When deciding a motion to dismiss under Federal Civil Rule 12(b)(6), the function of the court is to test the legal sufficiency of the complaint. See Mayer v. Mulod, 988 F.2d 635, 638 (6th Cir. 1993). The Supreme Court in Bell Atl. Corp. v. Twombly, 550 U.S. 544, 555 (2007) and recently in Ashcroft v. Iqbal, 556 U.S. 662, 677-678 (2009) clarified the law regarding what the plaintiff must plead in order to survive a motion to dismiss under Rule 12(b)(6).
When determining whether the plaintiff has stated a claim upon which relief can be granted, the court must construe the complaint in the light most favorable to the plaintiff, accept all factual allegations as true, and determine whether the complaint contains “enough facts to state a claim to relief that is plausible on its face.” Twombly, 550 U.S. at 555. The plaintiff's obligation to provide the grounds for relief “requires more than labels and conclusions, and a formulaic recitation of the elements of a cause of action will not do.” Id. Although a complaint need not contain detailed factual allegations, its “factual allegations must be enough to raise a right to relief above the speculative level on the assumption that all the allegations in the complaint are true.” Id. The court is “not bound to accept as true a legal conclusion couched as a factual allegation.” Papasan v. Allain, 478 U.S. 265, 286 (1986). The Court in Iqbal, 556 U.S. at 677-678, further explains the “plausibility” requirement, stating that “a claim has facial plausibility when the Plaintiff pleads factual content that allows the court to draw the reasonable inference that the defendant is liable for the misconduct alleged.” Iqbal, 556 U.S. at 678.
Furthermore, “the plausibility standard is not akin to a ‘probability requirement,' but it asks for more than a sheer possibility that a defendant acted unlawfully.” Id. This determination is a “context-specific task that requires the reviewing court to draw on its judicial experience and common sense.” Id.
DISCUSSION
This Court agrees with Coletta and Colaluca that Reynolds has not established subject matter jurisdiction over the matters presented here; however, the Court does not need to determine whether the Rooker-Feldman doctrine applies to this case to arrive at this conclusion. Reynolds failed to establish a general basis for federal court jurisdiction under 28 U.S.C. §§ 1331, 1332 or any other federal statute authorizing federal court jurisdiction.

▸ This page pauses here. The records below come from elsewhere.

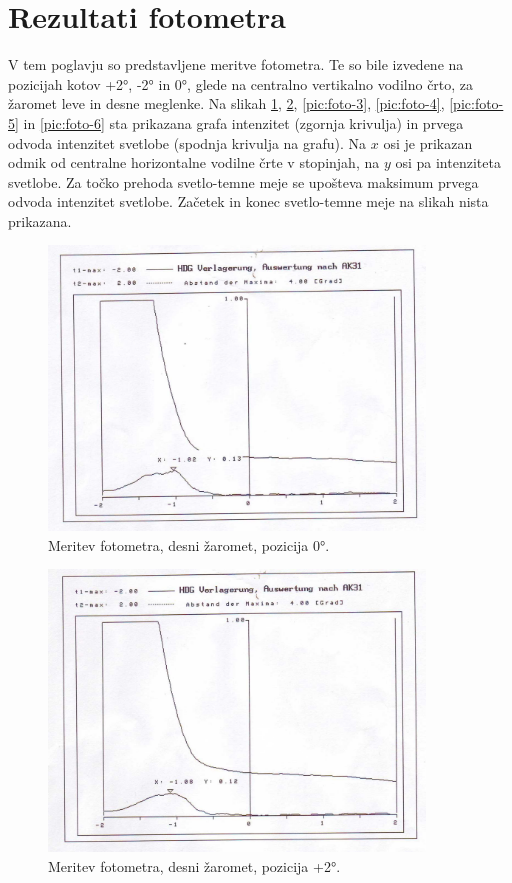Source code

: \documentclass[oneside, a4paper, 12pt]{book}
\begin{document}
\section{Rezultati fotometra}
\label{ch:rf}
V tem poglavju so predstavljene meritve fotometra. Te so bile izvedene na pozicijah kotov +2°, -2° in 0°, glede na centralno vertikalno vodilno črto, za žaromet leve in desne meglenke. Na slikah \ref{pic:foto-1}, \ref{pic:foto-2}, \ref{pic:foto-3}, \ref{pic:foto-4}, \ref{pic:foto-5} in \ref{pic:foto-6} sta prikazana grafa intenzitet (zgornja krivulja) in prvega odvoda intenzitet svetlobe (spodnja krivulja na grafu). Na $x$ osi je prikazan odmik od centralne horizontalne vodilne črte v stopinjah, na $y$ osi pa intenziteta svetlobe. Za točko prehoda svetlo-temne meje se upošteva maksimum prvega odvoda intenzitet svetlobe. Začetek in konec svetlo-temne meje na slikah nista prikazana.
\begin{figure}
\begin{center}
\includegraphics[width=10cm]{slike/fotometer-desni-0.jpg}
\end{center}
\caption{Meritev fotometra, desni žaromet, pozicija 0°.}
\label{pic:foto-1}
\end{figure}

\begin{figure}
\begin{center}
\includegraphics[width=10cm]{slike/fotometer-desni-+2.jpg}
\end{center}
\caption{Meritev fotometra, desni žaromet, pozicija +2°.}
\label{pic:foto-2}
\end{figure}
\end{document}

Contrary to Reynolds's assertion, federal courts are courts of limited jurisdiction and, unlike state trial courts, they do not have general jurisdiction to review all questions of law. See Ohio ex rel. Skaggs v. Brunner, 549 F.3d 468, 474 (6th Cir. 2008). Instead, they have only the authority to decide cases that the Constitution and Congress have empowered them to resolve. Id. Consequently, “[i]t is to be presumed that a cause lies outside this limited jurisdiction, and the burden of establishing the contrary rests upon the party asserting jurisdiction.” Kokkonen v. Guardian Life Ins. Co. of Am., 511 U.S. 375, 377(1994) (internal citation omitted).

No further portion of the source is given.